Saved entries

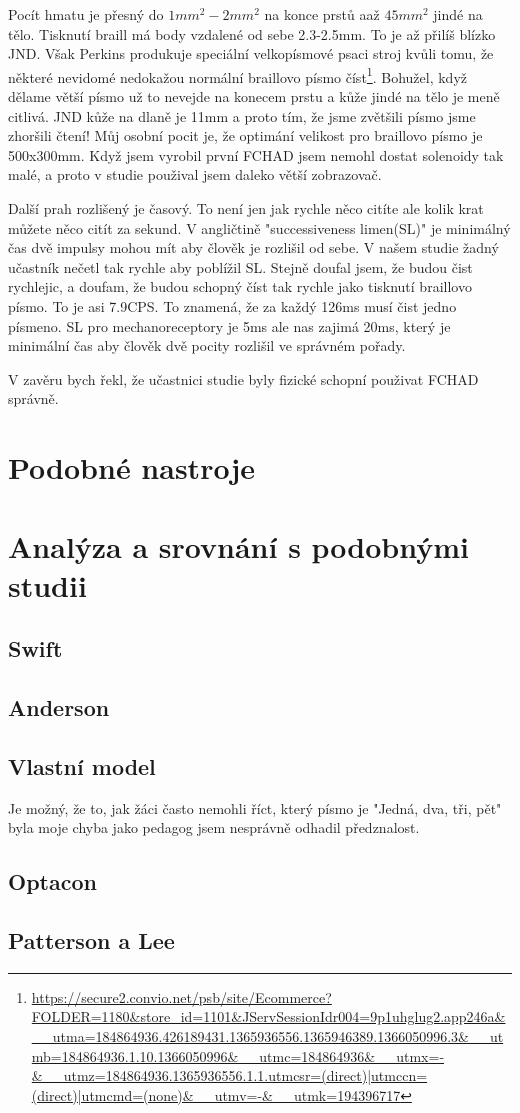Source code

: Pocít hmatu je přesný do ${}1mm^2 - 2mm^2$ na konce prstů aaž ${}45mm^2$ jindé na tělo.  Tisknutí braill má body vzdalené od sebe 2.3-2.5mm\citep{brailleautority}. To je až přilíš blízko JND.  Však Perkins produkuje speciální velkopísmové psaci stroj kvůli tomu, že některé nevidomé nedokažou normální braillovo písmo číst\footnote{\url{https://secure2.convio.net/psb/site/Ecommerce?FOLDER=1180&store_id=1101&JServSessionIdr004=9p1uhglug2.app246a&__utma=184864936.426189431.1365936556.1365946389.1366050996.3&__utmb=184864936.1.10.1366050996&__utmc=184864936&__utmx=-&__utmz=184864936.1365936556.1.1.utmcsr=(direct)|utmccn=(direct)|utmcmd=(none)&__utmv=-&__utmk=194396717}}.  Bohužel, když dělame větší písmo už to nevejde na konecem prstu a kůže jindé na tělo je meně citlivá.  JND kůže na dlaně je 11mm a proto tím, že jsme zvětšili písmo jsme zhoršili čtení! Můj osobní pocit je, že optimání velikost pro braillovo písmo je 500x300mm.  Když jsem vyrobil první FCHAD jsem nemohl dostat solenoidy tak malé, a proto v studie použival jsem daleko větší zobrazovač\citep[str. 30-32]{nielsen2008gesture}.

Další prah rozlišený je časový.  To není jen jak rychle něco citíte ale kolik krat můžete něco citít za sekund.  V angličtině "successiveness limen(SL)" je minimálný čas dvě impulsy mohou mít aby člověk je rozlišil od sebe.  V našem studie žadný učastník nečetl tak rychle aby poblížil SL.  Stejně doufal jsem, že budou čist rychlejic, a doufam, že budou schopný číst tak rychle jako tisknutí braillovo písmo.  To je asi 7.9CPS\citep{wetzel2006studies}.  To znamená, že za každý 126ms musí čist jedno písmeno.  SL pro mechanoreceptory je 5ms ale nas zajimá 20ms, který je minimální čas aby člověk dvě pocity rozlišil ve správném pořady\citep[str. 32]{nielsen2008gesture}.

V zavěru bych řekl, že učastnici studie byly fizické schopní použivat FCHAD správně.

\section{Podobné nastroje}

\section{Analýza a srovnání s podobnými studii}

\subsection{Swift}
\subsection{Anderson}
\subsection{Vlastní model}
Je možný, že to, jak žáci často nemohli říct, který písmo je "Jedná, dva, tři, pět" byla moje chyba jako pedagog jsem nesprávně odhadil předznalost.
\subsection{Optacon}
\subsection{Patterson a Lee}
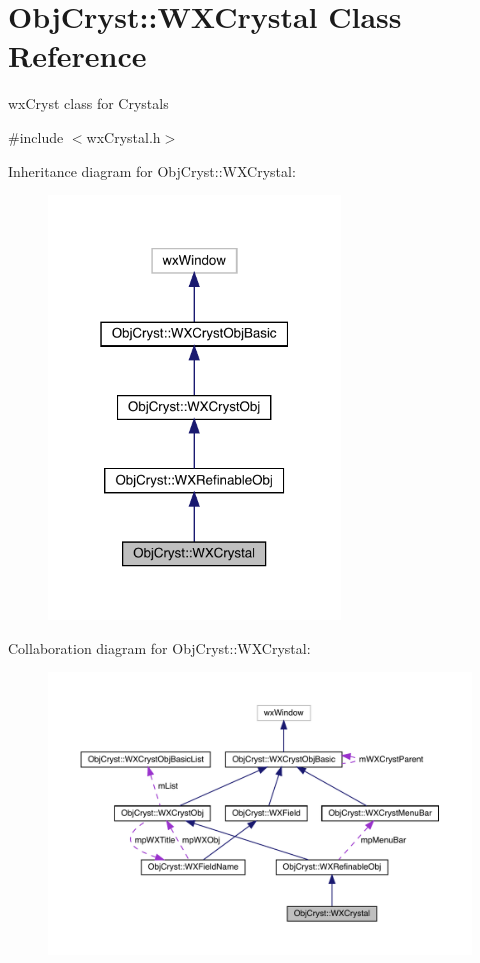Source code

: \hypertarget{class_obj_cryst_1_1_w_x_crystal}{}\section{Obj\+Cryst\+::W\+X\+Crystal Class Reference}
\label{class_obj_cryst_1_1_w_x_crystal}


wx\+Cryst class for Crystals  




{\ttfamily \#include $<$wx\+Crystal.\+h$>$}



Inheritance diagram for Obj\+Cryst\+::W\+X\+Crystal\+:
\nopagebreak
\begin{figure}[H]
\begin{center}
\leavevmode
\includegraphics[width=220pt]{class_obj_cryst_1_1_w_x_crystal__inherit__graph}
\end{center}
\end{figure}


Collaboration diagram for Obj\+Cryst\+::W\+X\+Crystal\+:
\nopagebreak
\begin{figure}[H]
\begin{center}
\leavevmode
\includegraphics[width=350pt]{class_obj_cryst_1_1_w_x_crystal__coll__graph}
\end{center}
\end{figure}
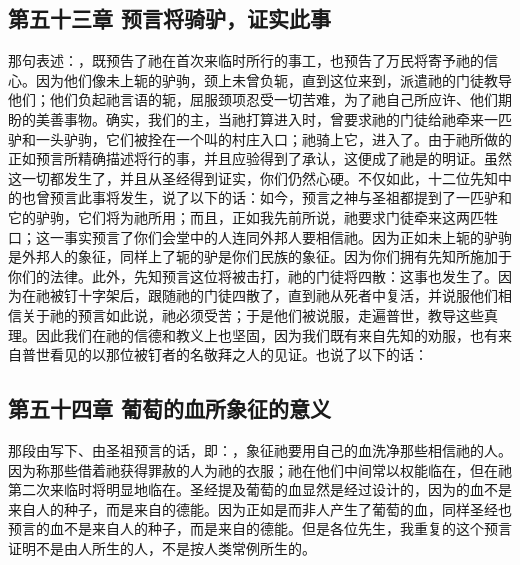 
\subsection{第五十三章 预言将骑驴，证实此事}

那句表述：，既预告了祂在首次来临时所行的事工，也预告了万民将寄予祂的信心。因为他们像未上轭的驴驹，颈上未曾负轭，直到这位来到，派遣祂的门徒教导他们；他们负起祂言语的轭，屈服颈项忍受一切苦难，为了祂自己所应许、他们期盼的美善事物。确实，我们的主，当祂打算进入时，曾要求祂的门徒给祂牵来一匹驴和一头驴驹，它们被拴在一个叫的村庄入口；祂骑上它，进入了。由于祂所做的正如预言所精确描述将行的事，并且应验得到了承认，这便成了祂是的明证。虽然这一切都发生了，并且从圣经得到证实，你们仍然心硬。不仅如此，十二位先知中的也曾预言此事将发生，说了以下的话：如今，预言之神与圣祖都提到了一匹驴和它的驴驹，它们将为祂所用；而且，正如我先前所说，祂要求门徒牵来这两匹牲口；这一事实预言了你们会堂中的人连同外邦人要相信祂。因为正如未上轭的驴驹是外邦人的象征，同样上了轭的驴是你们民族的象征。因为你们拥有先知所施加于你们的法律。此外，先知预言这位将被击打，祂的门徒将四散：这事也发生了。因为在祂被钉十字架后，跟随祂的门徒四散了，直到祂从死者中复活，并说服他们相信关于祂的预言如此说，祂必须受苦；于是他们被说服，走遍普世，教导这些真理。因此我们在祂的信德和教义上也坚固，因为我们既有来自先知的劝服，也有来自普世看见的以那位被钉者的名敬拜之人的见证。也说了以下的话：\par


\subsection{第五十四章 葡萄的血所象征的意义}

那段由写下、由圣祖预言的话，即：，象征祂要用自己的血洗净那些相信祂的人。因为称那些借着祂获得罪赦的人为祂的衣服；祂在他们中间常以权能临在，但在祂第二次来临时将明显地临在。圣经提及葡萄的血显然是经过设计的，因为的血不是来自人的种子，而是来自的德能。因为正如是而非人产生了葡萄的血，同样圣经也预言的血不是来自人的种子，而是来自的德能。但是各位先生，我重复的这个预言证明不是由人所生的人，不是按人类常例所生的。\par

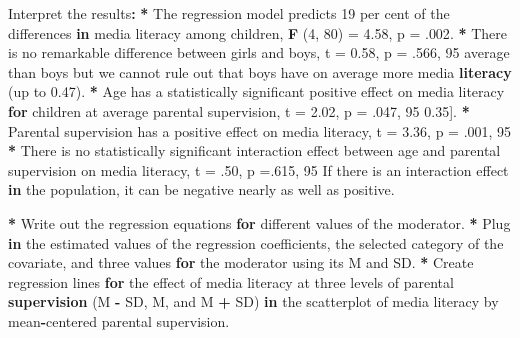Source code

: \documentclass[a4paper]{book}
\newenvironment{Shaded}{\begin{snugshade}}{\end{snugshade}}
\newcommand{\KeywordTok}[1]{\textcolor[rgb]{0,0,0}{\textbf{#1}}}
\newcommand{\DecValTok}[1]{\textcolor[rgb]{0.00,0.00,0.00}{#1}}
\newcommand{\FloatTok}[1]{\textcolor[rgb]{0.00,0.00,0.00}{#1}}
\newcommand{\StringTok}[1]{\textcolor[rgb]{0.00,0.00,0.00}{#1}}
\newcommand{\ControlFlowTok}[1]{\textcolor[rgb]{0.00,0.00,0.00}{\textbf{#1}}}
\newcommand{\OperatorTok}[1]{\textcolor[rgb]{0.00,0.00,0.00}{\textbf{#1}}}
\newcommand{\ErrorTok}[1]{\textcolor[rgb]{0.00,0.00,0.00}{\textbf{#1}}}
\newcommand{\NormalTok}[1]{#1}
\theoremstyle{definition}
\theoremstyle{definition}
\theoremstyle{definition}
\theoremstyle{remark}
\begin{document}
\begin{Shaded}
\begin{Highlighting}[]
\NormalTok{Interpret the results}\OperatorTok{:}\StringTok{  }
\StringTok{    }
\ErrorTok{*}\StringTok{ }\NormalTok{The regression model predicts }\DecValTok{19}\NormalTok{ per cent of the differences }\ControlFlowTok{in}\NormalTok{ media}
\NormalTok{literacy among children, }\KeywordTok{F}\NormalTok{ (}\DecValTok{4}\NormalTok{, }\DecValTok{80}\NormalTok{) =}\StringTok{ }\FloatTok{4.58}\NormalTok{, p =}\StringTok{ }\NormalTok{.}\DecValTok{002}\NormalTok{.}
\OperatorTok{*}\StringTok{ }\NormalTok{There is no remarkable difference between girls and boys, t =}\StringTok{ }\FloatTok{0.58}\NormalTok{, p =}
\NormalTok{.}\DecValTok{566}\NormalTok{, }\DecValTok{95}\NormalTok{%
\NormalTok{average than boys but we cannot rule out that boys have on average more media}
\KeywordTok{literacy}\NormalTok{ (up to }\FloatTok{0.47}\NormalTok{).}
\OperatorTok{*}\StringTok{ }\NormalTok{Age has a statistically significant positive effect on media literacy }\ControlFlowTok{for}
\NormalTok{children at average parental supervision, t =}\StringTok{ }\FloatTok{2.02}\NormalTok{, p =}\StringTok{ }\NormalTok{.}\DecValTok{047}\NormalTok{, }\DecValTok{95}\NormalTok{%
\FloatTok{0.35}\NormalTok{].}
\OperatorTok{*}\StringTok{ }\NormalTok{Parental supervision has a positive effect on media literacy, t =}\StringTok{ }\FloatTok{3.36}\NormalTok{, p =}
\NormalTok{.}\DecValTok{001}\NormalTok{, }\DecValTok{95}\NormalTok{%
\OperatorTok{*}\StringTok{ }\NormalTok{There is no statistically significant interaction effect between age and}
\NormalTok{parental supervision on media literacy, t =}\StringTok{ }\NormalTok{.}\DecValTok{50}\NormalTok{, p =.}\DecValTok{615}\NormalTok{, }\DecValTok{95}\NormalTok{%
\NormalTok{If there is an interaction effect }\ControlFlowTok{in}\NormalTok{ the population, it can be negative nearly}
\NormalTok{as well as positive.}

\OperatorTok{*}\StringTok{ }\NormalTok{Write out the regression equations }\ControlFlowTok{for}\NormalTok{ different values of the moderator.}
\OperatorTok{*}\StringTok{ }\NormalTok{Plug }\ControlFlowTok{in}\NormalTok{ the estimated values of the regression coefficients, the selected}
\NormalTok{category of the covariate, and three values }\ControlFlowTok{for}\NormalTok{ the moderator using its M and}
\NormalTok{SD.}
\OperatorTok{*}\StringTok{ }\NormalTok{Create regression lines }\ControlFlowTok{for}\NormalTok{ the effect of media literacy at three levels of}
\NormalTok{parental }\KeywordTok{supervision}\NormalTok{ (M }\OperatorTok{-}\StringTok{ }\NormalTok{SD, M, and M }\OperatorTok{+}\StringTok{ }\NormalTok{SD) }\ControlFlowTok{in}\NormalTok{ the scatterplot of media}
\NormalTok{literacy by mean}\OperatorTok{-}\NormalTok{centered parental supervision.}
  
}}}}
\end{Highlighting}
\end{Shaded}
\end{document}
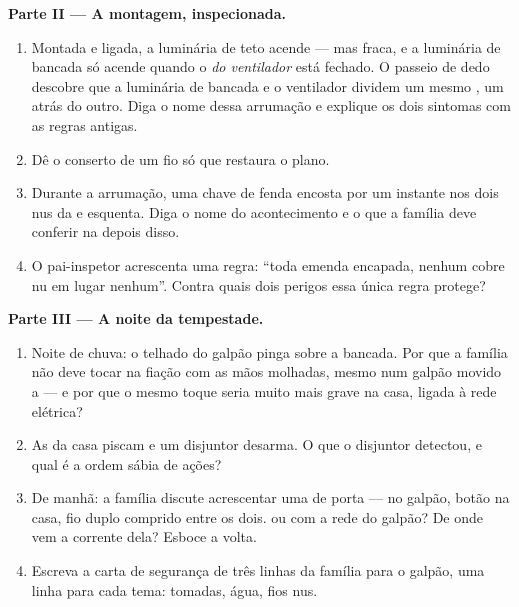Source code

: \begin{problem}
\medskip\noindent\textbf{Parte II --- A montagem, inspecionada.}
\begin{enumerate}[resume]
  \item Montada e ligada, a luminária de teto acende --- mas fraca, e
        a luminária de bancada só acende quando o 
        \emph{do ventilador} está fechado. O passeio de dedo
        descobre que a luminária de bancada e o ventilador dividem um
        mesmo , um atrás do outro. Diga o nome dessa arrumação e
        explique os dois sintomas com as regras antigas.
  \item Dê o conserto de um fio só que restaura o plano.
  \item Durante a arrumação, uma chave de fenda encosta por um
        instante nos dois  nus da  e esquenta. Diga o
        nome do acontecimento e o que a família deve conferir na
         depois disso.
  \item O pai-inspetor acrescenta uma regra: ``toda emenda
        encapada, nenhum cobre nu em lugar nenhum''. Contra quais
        dois perigos essa única regra protege?
\end{enumerate}

\medskip\noindent\textbf{Parte III --- A noite da tempestade.}
\begin{enumerate}[resume]
  \item Noite de chuva: o telhado do galpão pinga sobre a bancada.
        Por que a família não deve tocar na fiação com as mãos
        molhadas, mesmo num galpão movido a  --- e por que o
        mesmo toque seria muito mais grave na casa, ligada à rede
        elétrica?
  \item As  da casa piscam e um disjuntor desarma. O que o
        disjuntor detectou, e qual é a ordem sábia de ações?
  \item De manhã: a família discute acrescentar uma  de
        porta ---  no galpão, botão na casa, fio duplo
        comprido entre os dois.  ou  com a rede do
        galpão? De onde vem a corrente dela? Esboce a volta.
  \item Escreva a carta de segurança de três linhas da família para o
        galpão, uma linha para cada tema: tomadas, água, fios nus.
\end{enumerate}
\end{problem}
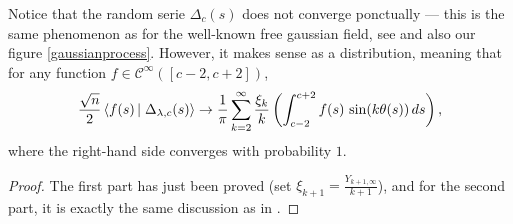 \documentclass[10pt]{amsart}
\begin{document}
Notice that the random serie $\Delta_{c}(s)$ does not converge ponctually --- this is the same phenomenon as for the well-known free gaussian field, see \cite{She07} and also our figure \ref{gaussianprocess}. However, it makes sense as a distribution, meaning that for any function $f \in \mathscr{C}^{\infty}([c-2,c+2])$, $$\frac{\sqrt{n}}{2}\scal{f(s)}{\Delta_{\lambda,c}(s)} \to \frac{1}{\pi}\sum_{k=2}^{\infty} \frac{\xi_{k}}{k} \left(\int_{c-2}^{c+2} f(s)\,\sin(k\theta(s))\,ds\right),$$
where the right-hand side converges with probability $1$.

\begin{proof}
The first part has just been proved (set $\xi_{k+1}=\frac{Y_{k+1,\infty}}{k+1}$), and for the second part, it is exactly the same discussion as in \cite[\S9]{IO02}.
\end{proof}
\bigskip



\end{document}
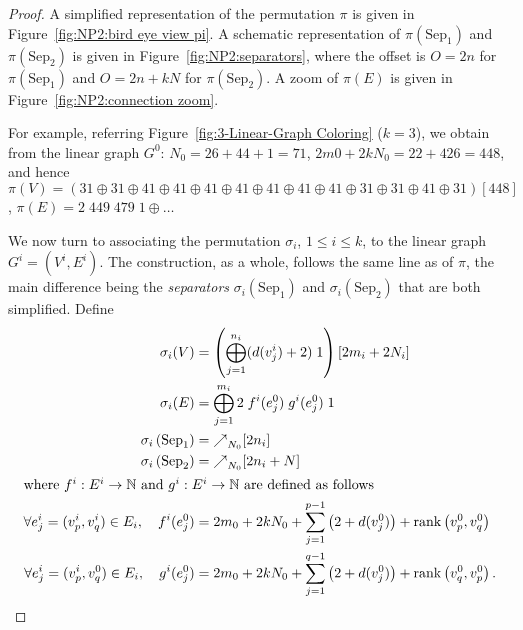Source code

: \begin{proof}
  
  
  

  A simplified representation of the permutation $\pi$ is given in
  Figure~\ref{fig:NP2:bird eye view pi}.
  A schematic representation of $\pi(\text{Sep}_1)$ and $\pi(\text{Sep}_2)$
  is given in Figure~\ref{fig:NP2:separators}, where the offset is $O=2n$ for
  $\pi(\text{Sep}_1)$ and $O=2n+kN$ for $\pi(\text{Sep}_2)$.
  A zoom of $\pi(E)$ is given in Figure~\ref{fig:NP2:connection zoom}.

  For example, referring Figure~\ref{fig:3-Linear-Graph Coloring} ($k=3$), we
  obtain from the linear graph $G^0$:
  $N_0 = 26 + 44 + 1 = 71$, $2m0+2kN_0= 22 + 426 = 448$, and hence
  $\pi(V) = \left(3 1 \oplus 3 1 \oplus 4 1 \oplus 4 1 \oplus 4 1 \oplus
  4 1 \oplus 4 1 \oplus 4 1 \oplus 4 1 \oplus 3 1 \oplus 3 1 \oplus 4 1 \oplus 3 1\right) [448]$,
  $\pi(E) = 2\;449\;479\;1 \oplus \dots$

  We now turn to associating the permutation $\sigma_i$, $1 \leq i \leq k$,
  to the linear graph $G^i = (V^i, E^i)$.
  The construction, as a whole, follows the same line as of $\pi$,
  the main difference being the \emph{separators}
  $\sigma_i\left(\text{Sep}_1\right)$ and
  $\sigma_i\left(\text{Sep}_2\right)$ that are both simplified.
  Define
  \begin{align*}
    \sigma_i(V)
    &=
    \left(\bigoplus_{j=1}^{n_i} (d(v^i_j)+2) \; 1\right) [2m_i+2N_i]
    \\
    \sigma_i(E)
    &=
    \bigoplus_{j=1}^{m_i} 2 \; f^i(e^0_j) \; g^i(e^0_j) \; 1
    \\
    \sigma_i\left(\text{Sep}_1\right)
    &=
    \mathbf{\nearrow}_{N_0} [2n_i]
    \\
    \sigma_i\left(\text{Sep}_2\right)
    &=
    \mathbf{\nearrow}_{N_0} [2n_i+N]
    \\
    \intertext{where $f^i : E^i \to \mathbb{N}$ and $g^i : E^i \to \mathbb{N}$
    are defined as follows}
    \forall e^i_j = (v^i_p, v^i_q) \in E_i,\quad f^i(e^0_j)
    &=
    2m_0 + 2kN_0 + \sum_{j=1}^{p-1}\left(2+d(v^0_j)\right) + \operatorname{rank}\left(v^0_p, v^0_q\right)
    \\
    \forall e^i_j = (v^i_p, v^0_q) \in E_i,\quad g^i(e^0_j)
    &=
    2m_0 + 2kN_0 + \sum_{j=1}^{q-1}\left(2+d(v^0_j)\right) + \operatorname{rank}\left(v^0_q, v^0_p\right)\text{.}
    \end{align*}


\end{proof}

> _WHAT IS REQUIRED_
All that should be written out is the stretch of lines above between the one holding "descobre que a" and the one holding "galpão? De onde", inclusive, exactly as given.

> _SOLUTION FOR THIS PROBLEM_
        descobre que a luminária de bancada e o ventilador dividem um
        mesmo , um atrás do outro. Diga o nome dessa arrumação e
        explique os dois sintomas com as regras antigas.
  \item Dê o conserto de um fio só que restaura o plano.
  \item Durante a arrumação, uma chave de fenda encosta por um
        instante nos dois  nus da  e esquenta. Diga o
        nome do acontecimento e o que a família deve conferir na
         depois disso.
  \item O pai-inspetor acrescenta uma regra: ``toda emenda
        encapada, nenhum cobre nu em lugar nenhum''. Contra quais
        dois perigos essa única regra protege?
\end{enumerate}

\medskip\noindent\textbf{Parte III --- A noite da tempestade.}
\begin{enumerate}[resume]
  \item Noite de chuva: o telhado do galpão pinga sobre a bancada.
        Por que a família não deve tocar na fiação com as mãos
        molhadas, mesmo num galpão movido a  --- e por que o
        mesmo toque seria muito mais grave na casa, ligada à rede
        elétrica?
  \item As  da casa piscam e um disjuntor desarma. O que o
        disjuntor detectou, e qual é a ordem sábia de ações?
  \item De manhã: a família discute acrescentar uma  de
        porta ---  no galpão, botão na casa, fio duplo
        comprido entre os dois.  ou  com a rede do
        galpão? De onde vem a corrente dela? Esboce a volta.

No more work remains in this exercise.